For using a battery:

  • Use batteries designed for supplying higher current than the peak current needed by the device. The rectangular box-shaped 9 Volt batteries are typically not specified for such currents (some are), so are best avoided.
  • If the device spends a large percentage of time in low-power inactive modes, then a low leakage current type of battery is recommended, to extend the operating period.
  • Use a set of batteries that provide at least 6.5 Volts, e.g. 5 x AA cells, and connect them to PWRIN (DC barrel jack) or VIN and GND, as before.
  • If the Arduino-based device is not sensitive to supply voltage quality, e.g. it does not use the Arduino's ADC for any sensitive data acquisition, then additional efficiency can be achieved by using a 5 Volt DC-DC buck regulator between the battery and the circuit, and feeding the output to the +5V pin (and GND). Buck regulators or switch-mode DC-DC regulators are more efficient than linear regulators such as the one on board the Arduino. Thus less power is wasted as heat, and the batteries should last longer.
  • If rechargeable battery operation is desired, a good option is a LiPo battery shield that incorporates charging and battery monitoring in one place. Some such shields even have a 5 Volt switching regulator on them, with efficiently regulated 5 Volt DC fed directly into the Arduino's +5V pin.
  • Design some form of battery status reporting into the permanent Arduino device if possible, so that an early warning can be provided well before the batteries run out.

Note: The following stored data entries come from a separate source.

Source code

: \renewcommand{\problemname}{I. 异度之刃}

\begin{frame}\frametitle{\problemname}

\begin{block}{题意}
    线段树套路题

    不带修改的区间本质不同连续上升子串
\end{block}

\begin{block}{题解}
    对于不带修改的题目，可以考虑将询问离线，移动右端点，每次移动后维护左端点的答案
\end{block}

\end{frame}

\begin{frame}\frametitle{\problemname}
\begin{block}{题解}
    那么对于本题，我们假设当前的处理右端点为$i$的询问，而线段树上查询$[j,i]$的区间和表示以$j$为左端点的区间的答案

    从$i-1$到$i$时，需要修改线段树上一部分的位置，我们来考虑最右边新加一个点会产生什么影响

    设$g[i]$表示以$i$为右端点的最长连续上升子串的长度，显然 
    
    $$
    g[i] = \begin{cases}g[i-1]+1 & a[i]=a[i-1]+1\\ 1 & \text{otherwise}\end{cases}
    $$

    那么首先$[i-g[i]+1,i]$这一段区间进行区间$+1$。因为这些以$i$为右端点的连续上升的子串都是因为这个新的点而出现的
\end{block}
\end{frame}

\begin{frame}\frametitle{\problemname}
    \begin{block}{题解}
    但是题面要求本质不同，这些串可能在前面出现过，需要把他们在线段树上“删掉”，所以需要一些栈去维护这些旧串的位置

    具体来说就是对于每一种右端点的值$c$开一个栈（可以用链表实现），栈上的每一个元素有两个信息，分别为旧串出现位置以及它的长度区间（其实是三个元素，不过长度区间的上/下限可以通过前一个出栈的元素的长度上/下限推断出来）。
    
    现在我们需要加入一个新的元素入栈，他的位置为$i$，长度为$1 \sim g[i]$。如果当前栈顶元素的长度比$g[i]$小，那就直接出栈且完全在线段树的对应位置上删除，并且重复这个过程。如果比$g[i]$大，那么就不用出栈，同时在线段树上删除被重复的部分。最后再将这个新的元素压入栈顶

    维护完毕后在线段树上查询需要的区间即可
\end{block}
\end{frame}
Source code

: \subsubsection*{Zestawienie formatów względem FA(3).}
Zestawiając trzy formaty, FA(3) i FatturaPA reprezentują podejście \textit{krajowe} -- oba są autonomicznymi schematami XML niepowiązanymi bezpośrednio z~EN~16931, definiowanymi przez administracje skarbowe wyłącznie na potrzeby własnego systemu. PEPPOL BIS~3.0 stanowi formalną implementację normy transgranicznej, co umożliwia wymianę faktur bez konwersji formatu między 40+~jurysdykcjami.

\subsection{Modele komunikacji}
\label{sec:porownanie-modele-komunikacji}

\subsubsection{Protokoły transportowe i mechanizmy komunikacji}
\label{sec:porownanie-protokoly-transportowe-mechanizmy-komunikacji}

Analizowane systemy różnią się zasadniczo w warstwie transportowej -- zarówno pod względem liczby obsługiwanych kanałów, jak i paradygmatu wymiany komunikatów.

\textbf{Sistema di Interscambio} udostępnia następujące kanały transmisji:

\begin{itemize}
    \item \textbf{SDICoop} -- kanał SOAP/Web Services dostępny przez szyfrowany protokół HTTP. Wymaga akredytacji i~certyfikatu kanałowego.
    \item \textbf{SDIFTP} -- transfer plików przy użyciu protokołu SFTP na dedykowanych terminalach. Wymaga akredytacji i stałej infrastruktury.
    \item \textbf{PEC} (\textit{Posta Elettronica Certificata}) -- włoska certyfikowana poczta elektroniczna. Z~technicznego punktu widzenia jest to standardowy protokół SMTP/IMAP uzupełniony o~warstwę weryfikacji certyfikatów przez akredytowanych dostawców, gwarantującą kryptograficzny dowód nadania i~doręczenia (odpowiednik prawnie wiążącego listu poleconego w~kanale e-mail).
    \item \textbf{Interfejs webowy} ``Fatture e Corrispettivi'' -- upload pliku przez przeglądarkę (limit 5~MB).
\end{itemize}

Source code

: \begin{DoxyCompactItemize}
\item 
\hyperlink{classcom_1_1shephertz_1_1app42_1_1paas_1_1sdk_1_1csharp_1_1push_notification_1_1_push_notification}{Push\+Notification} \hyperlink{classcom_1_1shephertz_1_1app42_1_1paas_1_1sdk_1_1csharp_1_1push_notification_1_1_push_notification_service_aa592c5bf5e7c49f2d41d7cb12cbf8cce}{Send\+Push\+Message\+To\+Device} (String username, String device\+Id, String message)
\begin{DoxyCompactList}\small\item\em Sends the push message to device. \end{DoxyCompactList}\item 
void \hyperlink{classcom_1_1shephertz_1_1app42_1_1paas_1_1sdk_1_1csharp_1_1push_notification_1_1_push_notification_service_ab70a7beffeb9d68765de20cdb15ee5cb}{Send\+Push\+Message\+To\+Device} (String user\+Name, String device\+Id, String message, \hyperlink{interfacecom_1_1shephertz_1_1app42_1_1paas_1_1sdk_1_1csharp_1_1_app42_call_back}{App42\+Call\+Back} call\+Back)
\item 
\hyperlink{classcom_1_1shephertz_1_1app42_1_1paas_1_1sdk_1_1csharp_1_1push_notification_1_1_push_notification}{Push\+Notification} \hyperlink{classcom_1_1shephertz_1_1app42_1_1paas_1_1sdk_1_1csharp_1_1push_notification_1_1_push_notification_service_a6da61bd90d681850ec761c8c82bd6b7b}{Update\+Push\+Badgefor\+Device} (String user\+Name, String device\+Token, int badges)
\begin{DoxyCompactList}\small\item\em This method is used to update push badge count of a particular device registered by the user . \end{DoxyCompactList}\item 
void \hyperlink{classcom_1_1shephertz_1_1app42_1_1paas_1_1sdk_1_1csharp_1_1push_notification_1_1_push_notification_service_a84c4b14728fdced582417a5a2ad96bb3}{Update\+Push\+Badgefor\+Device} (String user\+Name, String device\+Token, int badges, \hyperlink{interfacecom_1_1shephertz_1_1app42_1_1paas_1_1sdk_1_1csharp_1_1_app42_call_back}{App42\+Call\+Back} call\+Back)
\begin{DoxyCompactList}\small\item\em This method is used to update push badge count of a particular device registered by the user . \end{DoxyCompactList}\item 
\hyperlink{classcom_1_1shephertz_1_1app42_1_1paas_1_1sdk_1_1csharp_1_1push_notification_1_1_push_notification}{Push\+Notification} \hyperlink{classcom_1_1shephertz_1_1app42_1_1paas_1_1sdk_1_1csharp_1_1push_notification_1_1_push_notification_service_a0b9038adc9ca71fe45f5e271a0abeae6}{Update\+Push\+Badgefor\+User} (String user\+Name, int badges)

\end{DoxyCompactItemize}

One interesting battery strategy involves designing the final Arduino device to run at reduced operating voltage, such as 3.5 Volts and up. This requires using a reduced clock crystal (say 8 MHz instead of 16 or 20 MHz), the microcontroller needs this reduced frequency for stable operation at reduced voltage.

The device is then powered by just 3 AA cells, so the battery pack voltage varies from 4.5 Volts at full power, down to around 3.0 Volts or so in depleted state. No voltage regulation is required, the battery pack directly feeds into the +5V pin on the Arduino.

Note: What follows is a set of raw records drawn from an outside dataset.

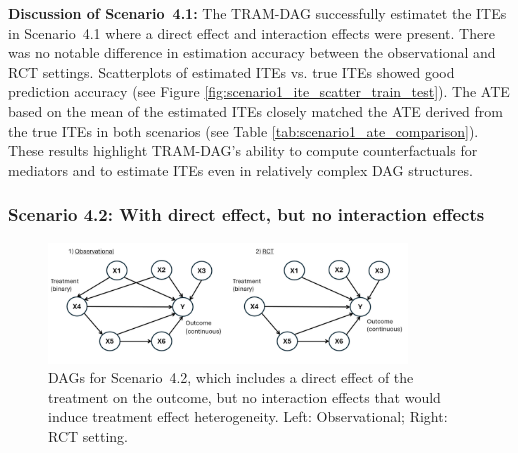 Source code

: \FloatBarrier


\textbf{Discussion of Scenario~4.1:} The TRAM-DAG successfully estimatet the ITEs in Scenario~4.1 where a direct effect and interaction effects were present. There was no notable difference in estimation accuracy between the observational and RCT settings. Scatterplots of estimated ITEs vs. true ITEs showed good prediction accuracy (see Figure \ref{fig:scenario1_ite_scatter_train_test}). The ATE based on the mean of the estimated ITEs closely matched the ATE derived from the true ITEs in both scenarios (see Table \ref{tab:scenario1_ate_comparison}). These results highlight TRAM-DAG's ability to compute counterfactuals for mediators and to estimate ITEs even in relatively complex DAG structures.


\clearpage


\subsubsection{Scenario 4.2: With direct effect, but no interaction effects} \label{sec:exp4_sc2}

\begin{figure}[H]
\centering
\includegraphics[width=0.85\textwidth]{img/exp4_dag_2.png}
\caption{DAGs for Scenario~4.2, which includes a direct effect of the treatment on the outcome, but no interaction effects that would induce treatment effect heterogeneity. Left: Observational; Right: RCT setting.}
\label{fig:ite_dag_observational_2}
\end{figure}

This also eliminates the efficiency loss at the on-board voltage regulator, which is bypassed in this arrangement. So long as the set of 3 batteries can provide at least the bare minimum voltage the specific microcontroller can operate down to, your device will continue working. This information can be determined from the datasheet of the particular microcontroller to be used.


I hope the above notes provide at least an initial basis for designing the power solution for permanent deployment of your Arduino project.